I Built a Local SRE Practice Lab on OrbStack

Platforms like sadservers.com and iximuz labs are excellent for SRE scenario practice — real infrastructure, well-designed challenges, no setup required. I use them regularly.

sre-dojo is a local alternative built on the same idea: broken environments you debug and fix, with a single command to validate the solution. It runs on OrbStack on your Mac, lives in a git repo, and takes about 30 seconds to spin up any scenario.

The repo: github.com/75asu/sre-dojo

The Design

Each scenario is a folder with four files:

scenarios/docker/chennai/
├── scenario.yaml   # metadata: title, difficulty, tags, description
├── orb-setup.sh   # creates the OrbStack machine and introduces the break
├── verify.sh      # runs inside the machine and confirms the fix
└── README.md      # problem statement, no hints

The runner (lab.py) orchestrates everything:

./lab.py start chennai    # provisions the machine, introduces the break
./lab.py verify chennai   # runs verify.sh, prints pass/fail
./lab.py stop chennai     # destroys the machine

You get a broken environment in 30 seconds.
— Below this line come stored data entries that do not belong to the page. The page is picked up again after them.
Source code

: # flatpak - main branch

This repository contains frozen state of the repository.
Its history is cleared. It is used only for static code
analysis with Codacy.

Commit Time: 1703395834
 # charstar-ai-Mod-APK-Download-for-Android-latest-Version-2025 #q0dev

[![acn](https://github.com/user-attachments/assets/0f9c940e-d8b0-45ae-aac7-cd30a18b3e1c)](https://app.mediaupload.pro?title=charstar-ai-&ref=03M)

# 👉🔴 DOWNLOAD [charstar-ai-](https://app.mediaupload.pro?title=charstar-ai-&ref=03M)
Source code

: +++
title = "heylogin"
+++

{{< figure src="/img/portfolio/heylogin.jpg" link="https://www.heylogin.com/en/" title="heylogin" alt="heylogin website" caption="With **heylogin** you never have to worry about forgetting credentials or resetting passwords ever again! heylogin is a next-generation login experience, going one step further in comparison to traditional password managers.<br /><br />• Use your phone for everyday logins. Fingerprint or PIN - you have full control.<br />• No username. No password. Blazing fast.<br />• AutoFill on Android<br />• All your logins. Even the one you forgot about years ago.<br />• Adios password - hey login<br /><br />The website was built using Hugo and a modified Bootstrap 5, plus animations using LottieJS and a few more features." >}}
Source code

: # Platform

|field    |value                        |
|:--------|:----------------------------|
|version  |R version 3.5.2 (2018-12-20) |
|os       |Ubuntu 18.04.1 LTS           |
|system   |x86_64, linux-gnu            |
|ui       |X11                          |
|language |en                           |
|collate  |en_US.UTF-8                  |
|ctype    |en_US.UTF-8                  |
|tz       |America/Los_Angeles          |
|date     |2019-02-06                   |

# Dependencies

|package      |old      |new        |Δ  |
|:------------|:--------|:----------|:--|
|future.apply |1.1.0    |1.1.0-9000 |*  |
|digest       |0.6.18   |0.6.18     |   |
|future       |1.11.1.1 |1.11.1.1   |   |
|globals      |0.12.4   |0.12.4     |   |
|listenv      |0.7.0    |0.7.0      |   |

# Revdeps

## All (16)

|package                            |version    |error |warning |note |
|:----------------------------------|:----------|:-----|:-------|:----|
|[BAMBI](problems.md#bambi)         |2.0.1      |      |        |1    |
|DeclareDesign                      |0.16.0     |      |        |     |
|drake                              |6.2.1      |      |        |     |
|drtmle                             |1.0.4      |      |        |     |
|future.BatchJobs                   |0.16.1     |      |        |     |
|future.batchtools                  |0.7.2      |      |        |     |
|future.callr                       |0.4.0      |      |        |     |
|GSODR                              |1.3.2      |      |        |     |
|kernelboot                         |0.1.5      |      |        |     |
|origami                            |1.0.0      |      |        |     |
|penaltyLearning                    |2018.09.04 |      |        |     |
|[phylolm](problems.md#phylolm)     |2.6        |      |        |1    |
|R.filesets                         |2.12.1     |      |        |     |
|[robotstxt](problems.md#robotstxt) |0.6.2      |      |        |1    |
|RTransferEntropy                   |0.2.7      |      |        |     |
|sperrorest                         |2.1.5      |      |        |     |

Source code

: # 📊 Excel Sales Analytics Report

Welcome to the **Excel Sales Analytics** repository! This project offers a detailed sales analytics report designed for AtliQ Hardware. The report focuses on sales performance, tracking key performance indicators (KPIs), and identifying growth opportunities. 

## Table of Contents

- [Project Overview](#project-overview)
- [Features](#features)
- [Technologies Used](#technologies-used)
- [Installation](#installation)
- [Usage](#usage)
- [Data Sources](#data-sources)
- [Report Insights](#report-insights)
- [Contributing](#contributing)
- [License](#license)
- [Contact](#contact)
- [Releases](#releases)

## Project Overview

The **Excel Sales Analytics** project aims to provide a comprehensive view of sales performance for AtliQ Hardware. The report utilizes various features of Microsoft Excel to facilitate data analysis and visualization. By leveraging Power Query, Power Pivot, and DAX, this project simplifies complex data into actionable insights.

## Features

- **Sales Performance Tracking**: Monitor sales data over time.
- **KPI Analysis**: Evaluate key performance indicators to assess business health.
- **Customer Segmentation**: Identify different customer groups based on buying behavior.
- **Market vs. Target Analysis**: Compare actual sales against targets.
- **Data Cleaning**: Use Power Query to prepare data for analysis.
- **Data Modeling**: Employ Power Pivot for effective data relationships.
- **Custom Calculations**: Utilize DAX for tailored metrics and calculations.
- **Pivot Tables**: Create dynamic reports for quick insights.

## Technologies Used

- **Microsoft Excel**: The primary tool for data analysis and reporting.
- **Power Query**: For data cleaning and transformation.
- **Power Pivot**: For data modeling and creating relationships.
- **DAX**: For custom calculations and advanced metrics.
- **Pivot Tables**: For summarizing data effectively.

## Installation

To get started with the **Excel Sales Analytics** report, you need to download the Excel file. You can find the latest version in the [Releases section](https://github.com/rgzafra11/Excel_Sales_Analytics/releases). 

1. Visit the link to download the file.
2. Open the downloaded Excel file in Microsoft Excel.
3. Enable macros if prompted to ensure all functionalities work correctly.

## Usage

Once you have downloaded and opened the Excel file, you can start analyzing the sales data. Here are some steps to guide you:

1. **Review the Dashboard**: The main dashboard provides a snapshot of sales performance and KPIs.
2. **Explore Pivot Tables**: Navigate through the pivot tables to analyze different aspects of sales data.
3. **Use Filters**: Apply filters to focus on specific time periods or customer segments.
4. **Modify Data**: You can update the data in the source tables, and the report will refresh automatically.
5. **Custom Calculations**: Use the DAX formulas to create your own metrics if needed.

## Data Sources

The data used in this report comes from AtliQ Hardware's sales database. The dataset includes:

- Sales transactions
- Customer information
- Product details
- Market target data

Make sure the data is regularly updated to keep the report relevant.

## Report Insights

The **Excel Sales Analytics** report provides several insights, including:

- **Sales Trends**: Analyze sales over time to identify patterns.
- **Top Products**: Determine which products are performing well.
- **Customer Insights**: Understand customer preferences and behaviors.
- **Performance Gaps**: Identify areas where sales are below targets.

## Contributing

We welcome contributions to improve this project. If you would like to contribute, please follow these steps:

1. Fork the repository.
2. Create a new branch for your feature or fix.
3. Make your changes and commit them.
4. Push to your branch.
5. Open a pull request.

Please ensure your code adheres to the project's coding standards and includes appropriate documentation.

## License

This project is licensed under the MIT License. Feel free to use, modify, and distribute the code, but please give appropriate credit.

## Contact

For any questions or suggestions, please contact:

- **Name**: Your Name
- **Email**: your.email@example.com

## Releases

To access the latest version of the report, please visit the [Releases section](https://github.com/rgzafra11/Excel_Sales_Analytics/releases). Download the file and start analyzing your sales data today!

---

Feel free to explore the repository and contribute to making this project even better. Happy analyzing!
Fix it. Run verify. Done.

Why OrbStack

OrbStack machines are lightweight Linux VMs on macOS. They start in seconds, support networking between machines, and are fully disposable. orb create ubuntu:25.04 mylab gives you an Ubuntu machine; orb delete mylab removes it cleanly.

The alternative was Docker containers, but containers can’t run systemd, can’t simulate disk-level failures, and can’t run some networking scenarios. OrbStack machines behave like real Linux servers.

The Break Pattern

The orb-setup.sh script does two things: sets up the environment and introduces the break.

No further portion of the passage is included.